Go over these records and count the lines with the string "excl" in them; the count is all that should be returned.

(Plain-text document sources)

-=-=-

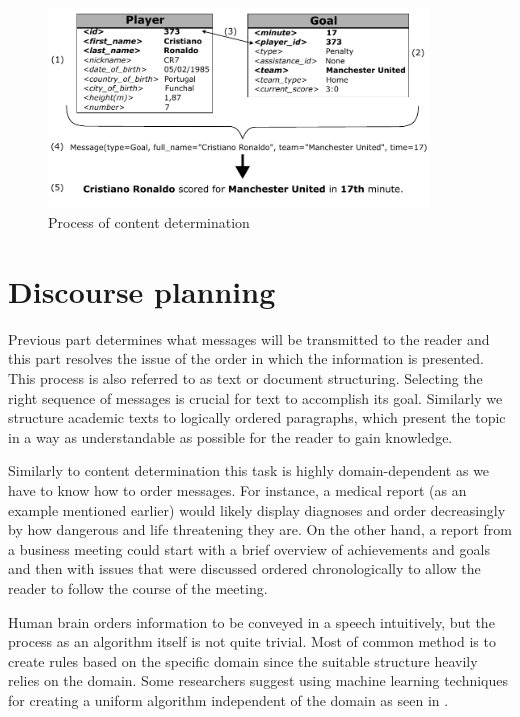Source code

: \begin{figure}[h]
	\centerline{\includegraphics[width=0.9\textwidth]{./img/content_determination.pdf}}
	\caption{Process of content determination}
	\label{fig:cd}
\end{figure}

\section{Discourse planning}
Previous part determines what messages will be transmitted to the reader and this part resolves the issue of the order in which the information is presented. This process is also referred to as text or document structuring. Selecting the right sequence of messages is crucial for text to accomplish its goal. Similarly we structure academic texts to logically ordered paragraphs, which present the topic in a way as understandable as possible for the reader to gain knowledge.

Similarly to content determination this task is highly domain-dependent as we have to know how to order messages. For instance, a medical report (as an example mentioned earlier) would likely display diagnoses and order decreasingly by how dangerous and life threatening they are. On the other hand, a report from a business meeting could start with a brief overview of achievements and goals and then with issues that were discussed ordered chronologically to allow the reader to follow the course of the meeting.

Human brain orders information to be conveyed in a speech intuitively, but the process as an algorithm itself is not quite trivial. Most of common method is to create rules based on the specific domain since the suitable structure heavily relies on the domain. Some researchers suggest using machine learning techniques for creating a  uniform algorithm independent of the domain as seen in \cite{dimitromanolaki2003learning}.

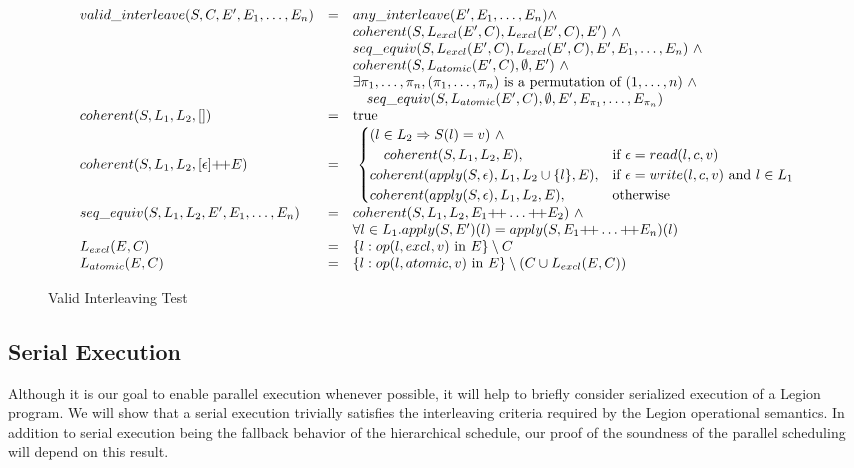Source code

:\begin{figure*}
$$
\begin{array}{lll}
valid\_interleave(S, C, E', {E}_1,\ldots,{E}_n) & = & any\_interleave(E', {E}_1,\ldots,{E}_n) \wedge \\
& & coherent(S, L_{excl}(E', C), L_{excl}(E', C), E')\ \wedge \\
& & seq\_equiv(S, L_{excl}(E', C), L_{excl}(E', C), E', {E}_1,\ldots,{E}_n)\ \wedge \\
& & coherent(S, L_{atomic}(E', C), \emptyset, E')\ \wedge \\
& & \exists {\pi}_1,\ldots,{\pi}_n, ({\pi}_1,\ldots,{\pi}_n) \text{ is a permutation of } (1,\ldots,n)\ \wedge \\
& & \ \ \ seq\_equiv(S, L_{atomic}(E', C), \emptyset, E', E_{\pi_1}, \ldots, E_{\pi_n}) \\
coherent(S, L_1, L_2, []) & = & \text{true} \\
coherent(S, L_1, L_2, [ \epsilon ] \text{+\!+} E) & = &\
\begin{cases}
(l \in L_2 \Rightarrow S(l) = v)\ \wedge \\
\ \ \ coherent(S, L_1, L_2, E), & \text{if $\epsilon = read(l, c, v)$} \\
coherent(apply(S, \epsilon), L_1, L_2 \cup \{ l \}, E), & \text{if $\epsilon = write(l, c, v)$ and $l \in L_1$} \\
coherent(apply(S, \epsilon), L_1, L_2, E), & \text{otherwise}
\end{cases} \\
seq\_equiv(S, L_1, L_2, E', {E}_1,\ldots,{E}_n) & = & coherent(S, L_1, L_2, E_1 \text{+\!+} \ldots \text{+\!+} E_2)\ \wedge \\
& & \forall l \in L_1. apply(S, E')(l) = apply(S, E_1 \text{+\!+} \ldots \text{+\!+} E_n)(l) \\
L_{excl}(E, C) & = & \{ l : op(l, excl, v) \text{ in } E  \} \setminus C \\
L_{atomic}(E, C) & = & \{ l : op(l, atomic, v) \text{ in } E \} \setminus (C \cup L_{excl}(E, C)) \\
\end{array}
$$
\caption{Valid Interleaving Test}
\label{fig:validinterleave}
\vspace{-5mm}
\end{figure*}

\subsection{Serial Execution}
\label{subsec:coherenceserial}

Although it is our goal to enable parallel execution whenever possible, it will help to briefly
consider serialized execution of a Legion program.  We will show that a serial execution trivially
satisfies the interleaving criteria required by the Legion operational semantics.  In addition to
serial execution being the fallback behavior of the hierarchical schedule, our proof of the
soundness of the parallel scheduling will depend on this result.

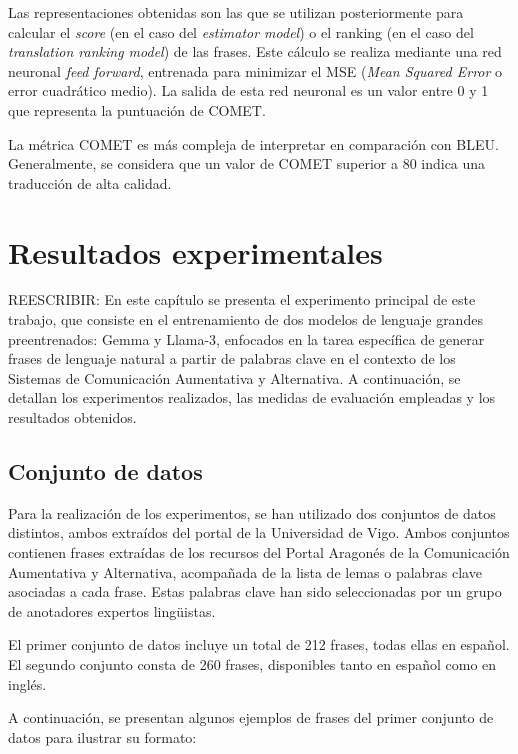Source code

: \documentclass[11pt,spanish,listoffigures,listoftables]{tfgetsinf}
\begin{document}
Las representaciones obtenidas son las que se utilizan posteriormente para calcular el \textit{score} (en el caso del \textit{estimator model}) o el ranking (en el caso del \textit{translation ranking model}) de las frases. Este cálculo se realiza mediante una red neuronal \textit{feed forward}, entrenada para minimizar el MSE (\textit{Mean Squared Error} o error cuadrático medio). La salida de esta red neuronal es un valor entre 0 y 1 que representa la puntuación de COMET.

La métrica COMET es más compleja de interpretar en comparación con BLEU. Generalmente, se considera que un valor de COMET superior a 80 indica una traducción de alta calidad.

\chapter{Resultados experimentales} \label{cap4}

REESCRIBIR: En este capítulo se presenta el experimento principal de este trabajo, que consiste en el entrenamiento de dos modelos de lenguaje grandes preentrenados: Gemma y Llama-3, enfocados en la tarea específica de generar frases de lenguaje natural a partir de palabras clave en el contexto de los Sistemas de Comunicación Aumentativa y Alternativa. A continuación, se detallan los experimentos realizados, las medidas de evaluación empleadas y los resultados obtenidos.

\section{Conjunto de datos}

Para la realización de los experimentos, se han utilizado dos conjuntos de datos distintos, ambos extraídos del portal de la Universidad de Vigo. Ambos conjuntos contienen frases extraídas de los recursos del Portal Aragonés de la Comunicación Aumentativa y Alternativa, acompañada de la lista de lemas o palabras clave asociadas a cada frase. Estas palabras clave han sido seleccionadas por un grupo de anotadores expertos lingüistas.

El primer conjunto de datos incluye un total de 212 frases, todas ellas en español. El segundo conjunto consta de 260 frases, disponibles tanto en español como en inglés.

A continuación, se presentan algunos ejemplos de frases del primer conjunto de datos para ilustrar su formato:

\end{document}

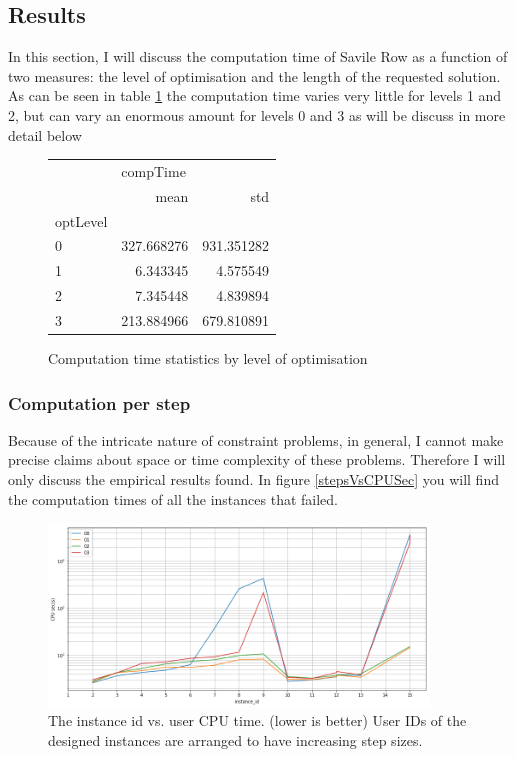\documentclass[british]{article}
\begin{document}
	\subsection{Results}
	In this section, I will discuss the computation time of Savile Row as a function of two measures: the level of optimisation and the length of the requested solution. As can be seen in table \ref{compstats} the computation time varies very little for levels 1 and 2, but can vary an enormous amount for levels 0 and 3 as will be discuss in more detail below 
	\begin{figure}[!h]
		\centering
		\begin{tabular}{lrr}
			\toprule
			{} & \multicolumn{2}{l}{compTime} \\
			{} &        mean &         std \\
			optLevel &             &             \\
			\midrule
			0        &  327.668276 &  931.351282 \\
			1        &    6.343345 &    4.575549 \\
			2        &    7.345448 &    4.839894 \\
			3        &  213.884966 &  679.810891 \\
			\bottomrule
		\end{tabular}
		\caption{Computation time statistics by level of optimisation}
		\label{compstats}	
		
	\end{figure}
	
	\subsubsection{Computation per step}
	Because of the intricate nature of constraint problems, in general, I cannot make precise claims about space or time complexity of these problems. Therefore I will only discuss the empirical results found. In figure \ref{stepsVsCPUSec} you will find the computation times of all the instances that failed.
	\FloatBarrier
	\begin{figure}[!ht]
		\centering
		\includegraphics[width=0.9\textwidth]{idVsCPUSec}
		\caption{The instance id vs. user CPU time. (lower is better) User IDs of the designed instances are arranged to have increasing step sizes.}
		\label{idVsCPUSec}	
	\end{figure}
	\FloatBarrier 
	
\end{document}

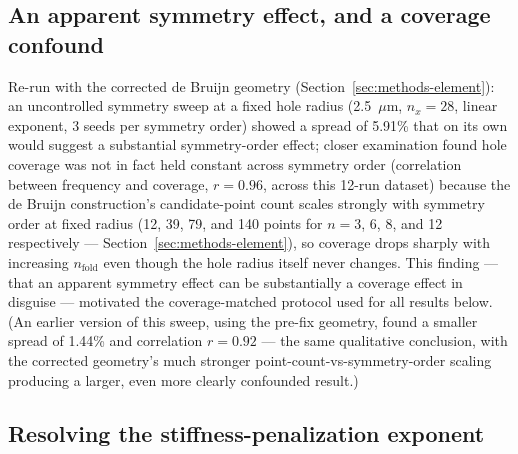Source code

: \documentclass[11pt]{article}
\begin{document}
\subsection{An apparent symmetry effect, and a coverage confound}
\label{sec:confound}

Re-run with the corrected de Bruijn geometry (Section~\ref{sec:methods-element}): an uncontrolled symmetry sweep at a fixed hole radius (2.5~$\mu$m, $n_x=28$, linear exponent, 3 seeds per symmetry order) showed a spread of 5.91\% that on its own would suggest a substantial symmetry-order effect; closer examination found hole coverage was not in fact held constant across symmetry order (correlation between frequency and coverage, $r=0.96$, across this 12-run dataset) because the de Bruijn construction's candidate-point count scales strongly with symmetry order at fixed radius (12, 39, 79, and 140 points for $n=3$, 6, 8, and 12 respectively --- Section~\ref{sec:methods-element}), so coverage drops sharply with increasing $n_{\text{fold}}$ even though the hole radius itself never changes. This finding --- that an apparent symmetry effect can be substantially a coverage effect in disguise --- motivated the coverage-matched protocol used for all results below. (An earlier version of this sweep, using the pre-fix geometry, found a smaller spread of 1.44\% and correlation $r=0.92$ --- the same qualitative conclusion, with the corrected geometry's much stronger point-count-vs-symmetry-order scaling producing a larger, even more clearly confounded result.)

\subsection{Resolving the stiffness-penalization exponent}
\label{sec:exponent}
\end{document}
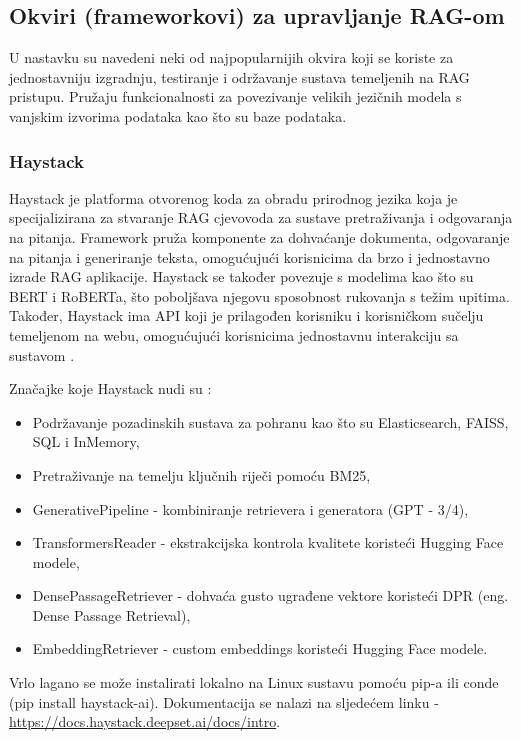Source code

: \documentclass[]{foi}
\begin{document}
\subsection{Okviri (frameworkovi) za upravljanje RAG-om}
U nastavku su navedeni neki od najpopularnijih okvira koji se koriste za jednostavniju izgradnju, testiranje i održavanje sustava temeljenih
na RAG pristupu. Pružaju funkcionalnosti za povezivanje velikih jezičnih modela s vanjskim izvorima podataka kao što su baze podataka.

\subsubsection{Haystack}
Haystack je platforma otvorenog koda za obradu prirodnog jezika koja je specijalizirana za stvaranje RAG cjevovoda za sustave pretraživanja 
i odgovaranja na pitanja. Framework pruža komponente za dohvaćanje dokumenta, odgovaranje na pitanja i generiranje teksta, omogućujući korisnicima
da brzo i jednostavno izrade RAG aplikacije. Haystack se također povezuje s modelima kao što su BERT i RoBERTa, što poboljšava njegovu sposobnost 
rukovanja s težim upitima. Također, Haystack ima API koji je prilagođen korisniku i korisničkom sučelju temeljenom na webu, omogućujući korisnicima
jednostavnu interakciju sa sustavom \cite{novogroder2025ragtools}.

Značajke koje Haystack nudi su \cite{novogroder2025ragtools}:
\begin{itemize}
    \item Podržavanje pozadinskih sustava za pohranu kao što su Elasticsearch, FAISS, SQL i InMemory,
    \item Pretraživanje na temelju ključnih riječi pomoću BM25,
    \item GenerativePipeline - kombiniranje retrievera i generatora (GPT - 3/4),
    \item TransformersReader - ekstrakcijska kontrola kvalitete koristeći Hugging Face modele,
    \item DensePassageRetriever - dohvaća gusto ugrađene vektore koristeći DPR (eng. Dense Passage Retrieval),
    \item EmbeddingRetriever - custom embeddings koristeći Hugging Face modele.
\end{itemize}

Vrlo lagano se može instalirati lokalno na Linux sustavu pomoću pip-a ili conde (pip install haystack-ai). Dokumentacija se nalazi na sljedećem linku - \url{https://docs.haystack.deepset.ai/docs/intro}. 
\end{document}
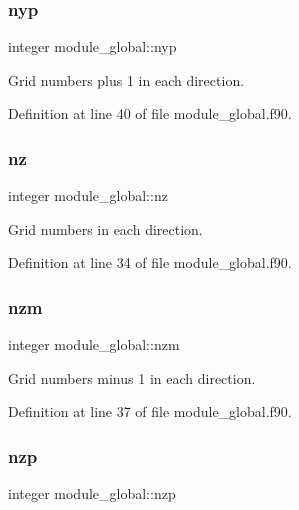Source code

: \subsubsection{\texorpdfstring{nyp}{nyp}}
{\footnotesize\ttfamily integer module\+\_\+global\+::nyp}



Grid numbers plus 1 in each direction. 



Definition at line 40 of file module\+\_\+global.\+f90.

\mbox{\label{namespacemodule__global_a5af0cf8dfa1e807f0ee9d14572e8b854}} 
\subsubsection{\texorpdfstring{nz}{nz}}
{\footnotesize\ttfamily integer module\+\_\+global\+::nz}



Grid numbers in each direction. 



Definition at line 34 of file module\+\_\+global.\+f90.

\mbox{\label{namespacemodule__global_a267d58e2cb3e1d5869114102f99fa203}} 
\subsubsection{\texorpdfstring{nzm}{nzm}}
{\footnotesize\ttfamily integer module\+\_\+global\+::nzm}



Grid numbers minus 1 in each direction. 



Definition at line 37 of file module\+\_\+global.\+f90.

\mbox{\label{namespacemodule__global_a8ceb9b0d81231e3a40bfc849fd7b2a4f}} 
\subsubsection{\texorpdfstring{nzp}{nzp}}
{\footnotesize\ttfamily integer module\+\_\+global\+::nzp}



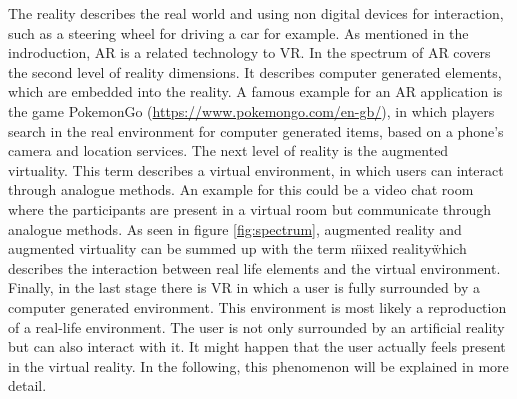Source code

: The reality describes the real world and using non digital devices for interaction, such as a steering wheel for driving a car for example. As mentioned in the indroduction, AR is a related technology to VR. In the spectrum of \cite{Tham.2018} AR covers the second level of reality dimensions. It describes computer generated elements, which are embedded into the reality. A famous example for an AR application is the game PokemonGo (\url{https://www.pokemongo.com/en-gb/}), in which players search in the real environment for computer generated items, based on a phone's camera and location services. The next level of reality is the augmented virtuality. This term describes a virtual environment, in which users can interact through analogue methods. An example for this could be a video chat room where the participants are present in a virtual room but communicate through analogue methods. As seen in figure \ref{fig:spectrum}, augmented reality and augmented virtuality can be summed up with the term \"mixed reality\" which describes the interaction between real life elements and the virtual environment. Finally, in the last stage there is VR in which a user is fully surrounded by a computer generated environment. This environment is most likely a reproduction of a real-life environment. The user is not only surrounded by an artificial reality but can also interact with it. It might happen that the user actually feels present in the virtual reality. In the following, this phenomenon will be explained in more detail.

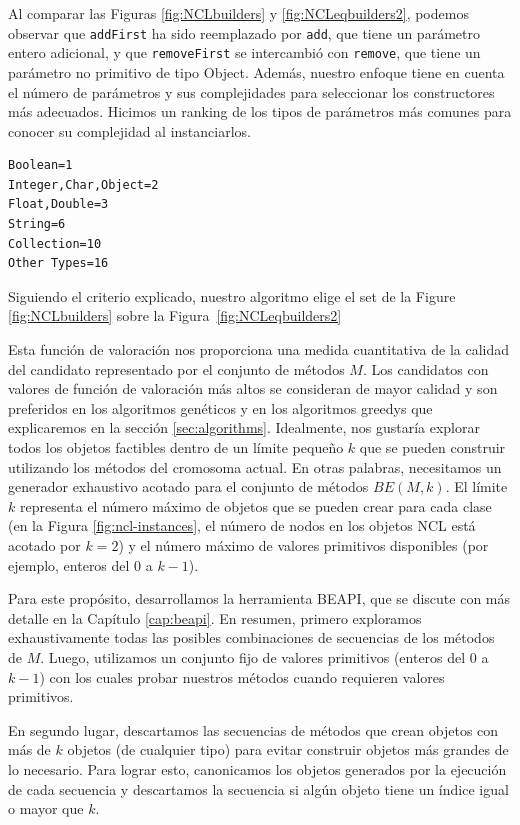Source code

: Al comparar las Figuras \ref{fig:NCLbuilders} y \ref{fig:NCLeqbuilders2}, podemos observar que \texttt{addFirst} ha sido reemplazado por \texttt{add}, que tiene un parámetro entero adicional, y que \texttt{removeFirst} se intercambió con \texttt{remove}, que tiene un parámetro no primitivo de tipo Object. Además, nuestro enfoque tiene en cuenta el número de parámetros y sus complejidades para seleccionar los constructores más adecuados. Hicimos un ranking de los tipos de parámetros más comunes para conocer su complejidad al instanciarlos.

\begin{lstlisting}[label=fig:rankParameters, caption=Ranking con los tipos de parametros, captionpos=b, frame=tb, float=t]
Boolean=1
Integer,Char,Object=2
Float,Double=3
String=6
Collection=10
Other Types=16
\end{lstlisting}

Siguiendo el criterio explicado, nuestro algoritmo elige el set de la Figure \ref{fig:NCLbuilders} sobre la Figura~\ref{fig:NCLeqbuilders2}



Esta función de valoración nos proporciona una medida cuantitativa de la calidad del candidato representado por el conjunto de métodos $M$. Los candidatos con valores de función de valoración más altos se consideran de mayor calidad y son preferidos en los algoritmos genéticos y en los algoritmos greedys que explicaremos en la sección \ref{sec:algorithms}.
Idealmente, nos gustaría explorar todos los objetos factibles dentro de un límite pequeño $k$ que se pueden construir utilizando los métodos del cromosoma actual. En otras palabras, necesitamos un generador exhaustivo acotado para el conjunto de métodos $BE(M, k)$. El límite $k$ representa el número máximo de objetos que se pueden crear para cada clase (en la Figura \ref{fig:ncl-instances}, el número de nodos en los objetos NCL está acotado por $k=2$) y el número máximo de valores primitivos disponibles (por ejemplo, enteros del 0 a $k-1$).

Para este propósito, desarrollamos la herramienta BEAPI, que se discute con más detalle en la Capítulo \ref{cap:beapi}. En resumen, primero exploramos exhaustivamente todas las posibles combinaciones de secuencias de los métodos de $M$. Luego, utilizamos un conjunto fijo de valores primitivos (enteros del 0 a $k-1$) con los cuales probar nuestros métodos cuando requieren valores primitivos.

En segundo lugar, descartamos las secuencias de métodos que crean objetos con más de $k$ objetos (de cualquier tipo) para evitar construir objetos más grandes de lo necesario. Para lograr esto, canonicamos los objetos generados por la ejecución de cada secuencia y descartamos la secuencia si algún objeto tiene un índice igual o mayor que $k$.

-=-=-

> _Reply_:
4